As a city councilor, he championed a higher minimum wage and stronger labor protections, as well as greater health care access for Native Americans, garnering him a glowing profile in the Nation.
Since being elected to the senate in a similarly tough 2012 race, he cosponsored the DREAM act, but has been most active as a member of the Senate Energy and Natural Resources committee — according to GovTrack, almost 70% of the bills he sponsors are directly related to energy and natural resources.
And his life in public service has kept his means relatively modest. According to Roll Call, in 2015 he was the least wealthy member of the US Senate, and one of the ten least wealthy members of Congress.

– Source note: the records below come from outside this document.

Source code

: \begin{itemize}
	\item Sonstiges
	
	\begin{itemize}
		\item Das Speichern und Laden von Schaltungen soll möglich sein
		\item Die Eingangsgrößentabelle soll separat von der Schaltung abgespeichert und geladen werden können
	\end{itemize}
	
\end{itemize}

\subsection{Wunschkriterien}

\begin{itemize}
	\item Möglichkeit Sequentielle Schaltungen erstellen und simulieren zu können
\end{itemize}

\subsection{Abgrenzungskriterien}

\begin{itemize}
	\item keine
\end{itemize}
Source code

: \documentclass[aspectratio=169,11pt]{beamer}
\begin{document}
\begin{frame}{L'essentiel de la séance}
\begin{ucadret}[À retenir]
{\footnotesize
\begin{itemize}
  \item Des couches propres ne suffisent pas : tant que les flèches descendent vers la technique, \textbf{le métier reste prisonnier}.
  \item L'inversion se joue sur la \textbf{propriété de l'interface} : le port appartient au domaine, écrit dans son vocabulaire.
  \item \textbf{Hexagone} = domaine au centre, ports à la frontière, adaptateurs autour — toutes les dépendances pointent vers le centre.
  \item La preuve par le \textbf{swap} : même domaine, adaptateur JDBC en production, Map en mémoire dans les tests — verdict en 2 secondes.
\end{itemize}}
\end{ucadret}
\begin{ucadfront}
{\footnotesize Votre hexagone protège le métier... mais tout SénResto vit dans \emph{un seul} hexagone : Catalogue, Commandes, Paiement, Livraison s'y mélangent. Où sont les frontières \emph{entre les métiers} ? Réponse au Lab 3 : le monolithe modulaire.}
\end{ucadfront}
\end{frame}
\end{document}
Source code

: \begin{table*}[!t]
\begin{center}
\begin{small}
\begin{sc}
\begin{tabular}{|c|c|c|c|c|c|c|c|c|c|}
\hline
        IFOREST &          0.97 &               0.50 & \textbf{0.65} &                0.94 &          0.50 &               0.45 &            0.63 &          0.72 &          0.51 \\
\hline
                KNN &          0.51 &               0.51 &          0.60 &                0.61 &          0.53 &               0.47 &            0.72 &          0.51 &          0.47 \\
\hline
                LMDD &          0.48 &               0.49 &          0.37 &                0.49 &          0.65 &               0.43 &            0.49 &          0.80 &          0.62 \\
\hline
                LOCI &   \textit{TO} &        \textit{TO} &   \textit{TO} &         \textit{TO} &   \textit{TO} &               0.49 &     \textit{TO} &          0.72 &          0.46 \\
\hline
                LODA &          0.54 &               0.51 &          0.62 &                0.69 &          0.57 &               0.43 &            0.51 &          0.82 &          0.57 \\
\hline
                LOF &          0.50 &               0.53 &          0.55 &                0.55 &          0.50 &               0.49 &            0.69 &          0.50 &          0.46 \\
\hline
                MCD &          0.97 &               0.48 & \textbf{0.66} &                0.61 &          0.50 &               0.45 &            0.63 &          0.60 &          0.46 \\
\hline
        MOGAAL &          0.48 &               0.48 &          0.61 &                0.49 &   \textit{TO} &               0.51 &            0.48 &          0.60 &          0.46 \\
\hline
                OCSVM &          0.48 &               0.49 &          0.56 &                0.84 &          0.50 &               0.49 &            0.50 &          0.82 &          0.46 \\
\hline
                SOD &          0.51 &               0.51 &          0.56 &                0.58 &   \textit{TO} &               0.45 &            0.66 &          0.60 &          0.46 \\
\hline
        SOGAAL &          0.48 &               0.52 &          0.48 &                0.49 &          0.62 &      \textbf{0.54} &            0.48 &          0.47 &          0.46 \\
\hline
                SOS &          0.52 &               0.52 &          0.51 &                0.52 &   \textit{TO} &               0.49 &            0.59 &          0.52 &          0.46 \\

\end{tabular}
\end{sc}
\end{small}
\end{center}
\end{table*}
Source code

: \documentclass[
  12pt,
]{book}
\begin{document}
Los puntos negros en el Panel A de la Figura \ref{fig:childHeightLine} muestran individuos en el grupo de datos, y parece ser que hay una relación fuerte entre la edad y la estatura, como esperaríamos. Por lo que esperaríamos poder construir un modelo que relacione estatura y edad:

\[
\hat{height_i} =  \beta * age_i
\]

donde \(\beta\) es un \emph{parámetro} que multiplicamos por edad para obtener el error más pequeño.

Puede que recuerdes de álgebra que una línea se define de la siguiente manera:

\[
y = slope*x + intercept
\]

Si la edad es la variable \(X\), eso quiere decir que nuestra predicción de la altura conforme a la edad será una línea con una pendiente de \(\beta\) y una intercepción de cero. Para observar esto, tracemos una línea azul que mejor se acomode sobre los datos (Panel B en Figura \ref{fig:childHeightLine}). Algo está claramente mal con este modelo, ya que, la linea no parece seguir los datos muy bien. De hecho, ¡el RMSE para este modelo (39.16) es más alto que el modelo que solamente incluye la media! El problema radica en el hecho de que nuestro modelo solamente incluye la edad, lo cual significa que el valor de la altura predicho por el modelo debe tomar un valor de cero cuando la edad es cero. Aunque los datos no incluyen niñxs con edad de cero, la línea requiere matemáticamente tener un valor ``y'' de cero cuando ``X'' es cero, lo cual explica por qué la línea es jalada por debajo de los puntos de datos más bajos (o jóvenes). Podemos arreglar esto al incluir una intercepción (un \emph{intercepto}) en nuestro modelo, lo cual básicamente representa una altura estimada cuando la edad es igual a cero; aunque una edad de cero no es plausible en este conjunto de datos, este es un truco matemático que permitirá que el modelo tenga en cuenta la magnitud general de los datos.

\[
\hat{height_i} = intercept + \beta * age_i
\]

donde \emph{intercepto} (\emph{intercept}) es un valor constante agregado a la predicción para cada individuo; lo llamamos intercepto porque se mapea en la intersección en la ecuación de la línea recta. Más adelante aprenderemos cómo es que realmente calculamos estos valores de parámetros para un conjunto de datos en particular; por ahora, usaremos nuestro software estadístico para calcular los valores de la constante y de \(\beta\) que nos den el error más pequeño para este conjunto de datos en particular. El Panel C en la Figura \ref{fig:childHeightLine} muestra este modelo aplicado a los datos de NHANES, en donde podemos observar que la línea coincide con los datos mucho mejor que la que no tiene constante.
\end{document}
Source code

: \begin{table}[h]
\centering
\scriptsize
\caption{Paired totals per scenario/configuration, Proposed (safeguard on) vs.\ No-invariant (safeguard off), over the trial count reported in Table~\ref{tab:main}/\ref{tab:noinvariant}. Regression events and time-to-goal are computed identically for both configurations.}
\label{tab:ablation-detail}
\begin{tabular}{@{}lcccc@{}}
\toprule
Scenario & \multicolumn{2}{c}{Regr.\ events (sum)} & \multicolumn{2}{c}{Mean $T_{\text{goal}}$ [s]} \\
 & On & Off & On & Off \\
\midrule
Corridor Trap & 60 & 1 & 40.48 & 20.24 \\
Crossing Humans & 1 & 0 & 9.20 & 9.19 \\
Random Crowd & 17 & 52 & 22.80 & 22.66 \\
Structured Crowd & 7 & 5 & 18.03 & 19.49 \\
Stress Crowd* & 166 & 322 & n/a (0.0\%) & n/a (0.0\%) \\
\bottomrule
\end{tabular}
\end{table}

For now, the New Mexico senator appears focused on his reelection in 2018, though the campaign is far away for many people in state. Only one Republican — businessman Mick Rich — has declared their candidacy, while termed-out Republican governor Susana Martinez hasn’t firmly ruled out a bid against Heinrich, though her unpopularity in the state could prove a challenge.
Several New Mexico Democrats acknowledged that although Heinrich was not the type of campaigner who feeds off energy in the rooms like former President Bill Clinton, his relationships with core Democratic constituencies in New Mexico has strengthened his campaign appearances.
Richardson, who said he consults with Heinrich occasionally, said he’s “not a showhorse,” and said although his political skills are “deeply underestimated,” the question for many is Heinrich’s own ambition.
“What happens in politics is your ambition evolves,” Richardson said. “He has the right stuff if he decides to run. He has the intellect, he has the boldness, he has the experience, he has the presence. The question is: Does he have the interest?”